La bâtisse en 2021. Photo: MARIO HAINS.
par Carolyne Weldon, Initiative de journalisme local
L’emblématique bâtisse patrimoniale verte et blanche ayant abrité l’ancien magasin général Crawford, sur la route 212, à Island Brook, sera vraisemblablement remise en vente sous peu.
La municipalité de Newport, propriétaire des lieux depuis l’automne dernier, souhaite conserver le terrain pour l’agrandissement de son stationnement, situé sur le lot adjacent, et l’implantation d’un parc, mais estime que restaurer la bâtisse pour y transférer son bureau municipal serait trop coûteux.
C’est ce qu’ont appris la quarantaine de citoyens réunis à l’occasion d’une rencontre d’information à ce sujet le lundi 21 avril dernier.
Rappelons qu’à l’automne 2025, le conseil avait unanimement voté en faveur de l’achat de cette propriété voisine du bureau municipal et longtemps convoitée pour divers projets d’agrandissement. C’est la succession de Keith Crawford, décédé en août 2024, qui a contacté la municipalité pour lui offrir de se procurer l’ancien magasin général, ses dépendances et son terrain d’environ cinq acres au coût de 160 000 $.
Toutefois, aucune consultation des citoyens n’avait alors eu lieu, ce qui avait occasionné craintes et grogne chez certains résidents.
Lors de la récente rencontre citoyenne, le maire Robert Asselin a présenté les pours et les contres de trois différents scénarios envisageables dans ce dossier. D’entrée de jeu, il a fait valoir que ces scénarios auraient une incidence sur l’avenir du bureau municipal de Newport, qui date de 1872 et n’est actuellement plus aux normes. L’espace alloué aux bureaux y est trop restreint, a-t-il expliqué, et il ne dispose ni d’un système d’archives résistant au feu, ni d’accès pour les personnes à mobilité réduite.
Le premier scénario, qui « coûterait plus cher » selon M. Asselin, consiste à revitaliser la bâtisse pour la conserver et y transférer les services administratifs du bureau municipal.

Le deuxième, serait de vendre la maison, plus 3000 m2 de terrain, en conservant la majeure partie du terrain pour y déménager le parc municipal, actuellement localisé juste en face, de l’autre côté de la route 112. Les profits de la vente serviraient alors à rénover l’actuel bâtiment du bureau municipal, en construisant une sorte de « rallonge » sur le côté ou à l’arrière.
Le troisième scénario serait identique au deuxième, mais impliquerait également la vente des terrains du parc actuel.

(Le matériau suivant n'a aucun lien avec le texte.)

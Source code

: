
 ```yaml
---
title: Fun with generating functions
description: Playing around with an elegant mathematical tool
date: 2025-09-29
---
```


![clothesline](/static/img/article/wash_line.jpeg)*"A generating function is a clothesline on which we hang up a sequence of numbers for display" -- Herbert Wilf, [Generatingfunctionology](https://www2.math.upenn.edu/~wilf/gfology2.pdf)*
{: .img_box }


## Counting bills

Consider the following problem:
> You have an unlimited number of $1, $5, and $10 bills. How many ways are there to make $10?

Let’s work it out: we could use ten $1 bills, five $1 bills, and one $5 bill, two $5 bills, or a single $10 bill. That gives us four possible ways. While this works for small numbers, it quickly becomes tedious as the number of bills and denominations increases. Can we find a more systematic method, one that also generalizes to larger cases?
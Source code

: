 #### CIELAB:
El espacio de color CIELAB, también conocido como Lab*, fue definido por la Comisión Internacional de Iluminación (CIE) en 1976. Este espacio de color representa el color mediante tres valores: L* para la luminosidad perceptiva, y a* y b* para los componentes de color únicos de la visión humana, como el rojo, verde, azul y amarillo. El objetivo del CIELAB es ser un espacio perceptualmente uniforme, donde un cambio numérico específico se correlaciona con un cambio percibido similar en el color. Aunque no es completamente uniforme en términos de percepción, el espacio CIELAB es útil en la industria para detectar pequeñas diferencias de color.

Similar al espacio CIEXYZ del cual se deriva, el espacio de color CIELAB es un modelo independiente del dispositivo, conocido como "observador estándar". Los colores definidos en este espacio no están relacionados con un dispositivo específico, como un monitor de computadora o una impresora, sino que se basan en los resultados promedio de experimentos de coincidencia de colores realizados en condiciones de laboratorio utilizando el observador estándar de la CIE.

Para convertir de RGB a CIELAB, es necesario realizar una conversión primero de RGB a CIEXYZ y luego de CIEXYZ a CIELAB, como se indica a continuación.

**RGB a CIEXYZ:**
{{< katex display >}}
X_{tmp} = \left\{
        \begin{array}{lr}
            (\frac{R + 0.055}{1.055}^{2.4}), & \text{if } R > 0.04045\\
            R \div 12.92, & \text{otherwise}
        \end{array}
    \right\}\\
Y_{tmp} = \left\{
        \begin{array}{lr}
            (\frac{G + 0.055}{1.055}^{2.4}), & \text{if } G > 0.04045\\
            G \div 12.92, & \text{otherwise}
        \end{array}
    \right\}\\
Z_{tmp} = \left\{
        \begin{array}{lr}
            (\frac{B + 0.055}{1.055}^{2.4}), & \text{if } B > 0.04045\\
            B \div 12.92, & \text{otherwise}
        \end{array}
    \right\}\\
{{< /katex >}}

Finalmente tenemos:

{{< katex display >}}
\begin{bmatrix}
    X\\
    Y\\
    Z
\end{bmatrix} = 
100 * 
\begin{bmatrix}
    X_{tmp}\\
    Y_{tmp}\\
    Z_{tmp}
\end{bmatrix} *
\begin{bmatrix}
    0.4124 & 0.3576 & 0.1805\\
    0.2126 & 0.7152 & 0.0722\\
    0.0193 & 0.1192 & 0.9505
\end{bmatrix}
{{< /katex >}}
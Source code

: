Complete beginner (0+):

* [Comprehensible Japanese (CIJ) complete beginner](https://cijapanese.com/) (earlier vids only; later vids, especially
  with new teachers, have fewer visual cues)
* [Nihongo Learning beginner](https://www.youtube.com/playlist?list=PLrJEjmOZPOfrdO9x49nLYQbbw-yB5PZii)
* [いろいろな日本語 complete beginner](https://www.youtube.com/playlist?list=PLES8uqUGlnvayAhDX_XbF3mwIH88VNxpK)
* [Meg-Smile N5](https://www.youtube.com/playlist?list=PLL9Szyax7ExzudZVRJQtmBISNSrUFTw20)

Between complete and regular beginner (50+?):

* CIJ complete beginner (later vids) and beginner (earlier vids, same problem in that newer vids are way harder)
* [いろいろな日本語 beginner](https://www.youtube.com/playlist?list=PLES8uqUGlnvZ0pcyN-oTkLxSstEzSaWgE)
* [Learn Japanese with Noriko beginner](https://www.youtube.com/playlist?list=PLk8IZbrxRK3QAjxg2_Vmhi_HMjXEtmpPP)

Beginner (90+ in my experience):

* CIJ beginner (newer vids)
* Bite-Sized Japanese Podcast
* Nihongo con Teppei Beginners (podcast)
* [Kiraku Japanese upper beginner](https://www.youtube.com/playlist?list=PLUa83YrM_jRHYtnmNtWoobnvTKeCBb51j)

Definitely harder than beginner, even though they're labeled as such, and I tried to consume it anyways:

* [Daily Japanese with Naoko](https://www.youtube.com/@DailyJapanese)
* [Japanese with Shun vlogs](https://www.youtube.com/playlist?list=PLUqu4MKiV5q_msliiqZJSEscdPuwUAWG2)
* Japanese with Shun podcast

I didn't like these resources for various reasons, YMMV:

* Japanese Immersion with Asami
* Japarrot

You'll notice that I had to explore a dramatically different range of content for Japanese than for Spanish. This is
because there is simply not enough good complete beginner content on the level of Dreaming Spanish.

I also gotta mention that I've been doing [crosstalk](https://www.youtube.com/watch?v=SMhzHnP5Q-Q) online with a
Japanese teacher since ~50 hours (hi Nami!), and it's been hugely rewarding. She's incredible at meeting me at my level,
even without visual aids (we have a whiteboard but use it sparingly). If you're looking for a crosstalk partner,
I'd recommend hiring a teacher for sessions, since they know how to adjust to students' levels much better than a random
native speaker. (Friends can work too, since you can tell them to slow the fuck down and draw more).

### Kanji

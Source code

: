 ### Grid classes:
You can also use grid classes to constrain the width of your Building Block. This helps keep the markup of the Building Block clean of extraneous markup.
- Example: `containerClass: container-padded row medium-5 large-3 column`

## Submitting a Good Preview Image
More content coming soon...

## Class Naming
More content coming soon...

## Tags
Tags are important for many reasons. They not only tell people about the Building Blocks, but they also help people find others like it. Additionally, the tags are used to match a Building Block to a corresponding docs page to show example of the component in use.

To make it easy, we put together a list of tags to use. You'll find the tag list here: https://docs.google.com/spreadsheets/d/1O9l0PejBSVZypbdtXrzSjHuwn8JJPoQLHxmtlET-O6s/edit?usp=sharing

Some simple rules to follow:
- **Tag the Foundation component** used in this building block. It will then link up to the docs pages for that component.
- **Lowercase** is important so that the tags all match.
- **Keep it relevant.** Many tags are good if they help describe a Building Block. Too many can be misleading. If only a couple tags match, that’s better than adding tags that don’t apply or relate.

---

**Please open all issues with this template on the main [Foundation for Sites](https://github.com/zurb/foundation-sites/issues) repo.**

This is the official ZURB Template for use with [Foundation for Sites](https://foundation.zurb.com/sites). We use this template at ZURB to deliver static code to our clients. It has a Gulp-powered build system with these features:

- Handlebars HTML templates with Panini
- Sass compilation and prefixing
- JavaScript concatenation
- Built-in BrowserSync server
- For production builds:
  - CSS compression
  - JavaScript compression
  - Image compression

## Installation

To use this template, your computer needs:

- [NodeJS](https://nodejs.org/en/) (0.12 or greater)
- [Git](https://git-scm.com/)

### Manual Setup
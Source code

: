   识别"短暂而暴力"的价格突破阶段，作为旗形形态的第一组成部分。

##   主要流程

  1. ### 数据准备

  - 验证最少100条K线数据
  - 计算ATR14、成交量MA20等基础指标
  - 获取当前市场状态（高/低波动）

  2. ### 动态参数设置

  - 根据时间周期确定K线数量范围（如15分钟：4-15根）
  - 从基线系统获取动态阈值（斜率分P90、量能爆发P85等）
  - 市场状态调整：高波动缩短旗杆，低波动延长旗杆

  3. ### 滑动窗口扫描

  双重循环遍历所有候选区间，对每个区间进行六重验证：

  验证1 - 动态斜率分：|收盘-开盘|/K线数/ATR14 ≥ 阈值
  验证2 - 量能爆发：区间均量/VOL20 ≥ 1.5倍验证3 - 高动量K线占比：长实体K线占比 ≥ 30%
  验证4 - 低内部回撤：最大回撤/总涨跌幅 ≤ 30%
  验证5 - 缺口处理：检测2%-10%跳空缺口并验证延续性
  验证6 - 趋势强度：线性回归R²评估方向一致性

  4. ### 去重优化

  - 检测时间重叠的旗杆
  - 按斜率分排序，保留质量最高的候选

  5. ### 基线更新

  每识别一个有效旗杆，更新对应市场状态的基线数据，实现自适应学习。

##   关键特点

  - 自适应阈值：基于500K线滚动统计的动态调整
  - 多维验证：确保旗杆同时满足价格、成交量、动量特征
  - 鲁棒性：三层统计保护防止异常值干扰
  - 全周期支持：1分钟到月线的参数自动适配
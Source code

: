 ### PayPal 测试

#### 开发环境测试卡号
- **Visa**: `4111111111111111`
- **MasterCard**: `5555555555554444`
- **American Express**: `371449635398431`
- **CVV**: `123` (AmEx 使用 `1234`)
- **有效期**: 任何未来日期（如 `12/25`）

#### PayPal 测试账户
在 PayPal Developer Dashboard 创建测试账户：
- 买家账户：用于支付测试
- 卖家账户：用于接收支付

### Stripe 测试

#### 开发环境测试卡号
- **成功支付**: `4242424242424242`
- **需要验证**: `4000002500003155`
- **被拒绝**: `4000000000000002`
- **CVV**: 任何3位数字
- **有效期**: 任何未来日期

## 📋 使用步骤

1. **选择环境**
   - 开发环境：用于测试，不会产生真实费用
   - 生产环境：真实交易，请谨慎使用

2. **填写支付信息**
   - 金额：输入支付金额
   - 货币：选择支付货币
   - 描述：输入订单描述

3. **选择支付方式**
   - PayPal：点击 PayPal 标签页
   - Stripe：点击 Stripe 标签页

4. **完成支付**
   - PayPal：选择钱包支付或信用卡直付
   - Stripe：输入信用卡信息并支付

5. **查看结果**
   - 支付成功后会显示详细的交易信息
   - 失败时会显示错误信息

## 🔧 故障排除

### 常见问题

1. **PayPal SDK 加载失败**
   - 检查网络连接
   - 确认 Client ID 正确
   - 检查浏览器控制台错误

Lors de la période de questions, l’enjeu de la contamination des sols a été soulevé, comme le magasin général disposait à l’époque de pompes à essence. Le maire Asselin a dit que la contamination était peu probable (le site n’est pas inscrit au Répertoire des terrains contaminés, géré par Québec) et que, de toute façon, la zone en question servirait uniquement de stationnement.

D’autres ont évoqué le risque de voir l’ancien magasin général défiguré, voire démoli s’il était vendu à un tiers. Le maire a écarté de la main ces deux possibilités, affirmant que le statut patrimonial du bâtiment empêchait d’emblée toute démolition et dictait que son extérieur devait être préservé.
Il a ajouté que, grâce à son zonage, le lieu pourrait accueillir un petit commerce, ce qui bénéficierait à tous. (Avis aux intéressés.)
En fin de rencontre, le deuxième scénario, consistant à garder la majorité du terrain et vendre la maison, paraissait de loin le plus susceptible d’être retenu par le maire et son conseil. Une décision finale sera rendue sous peu.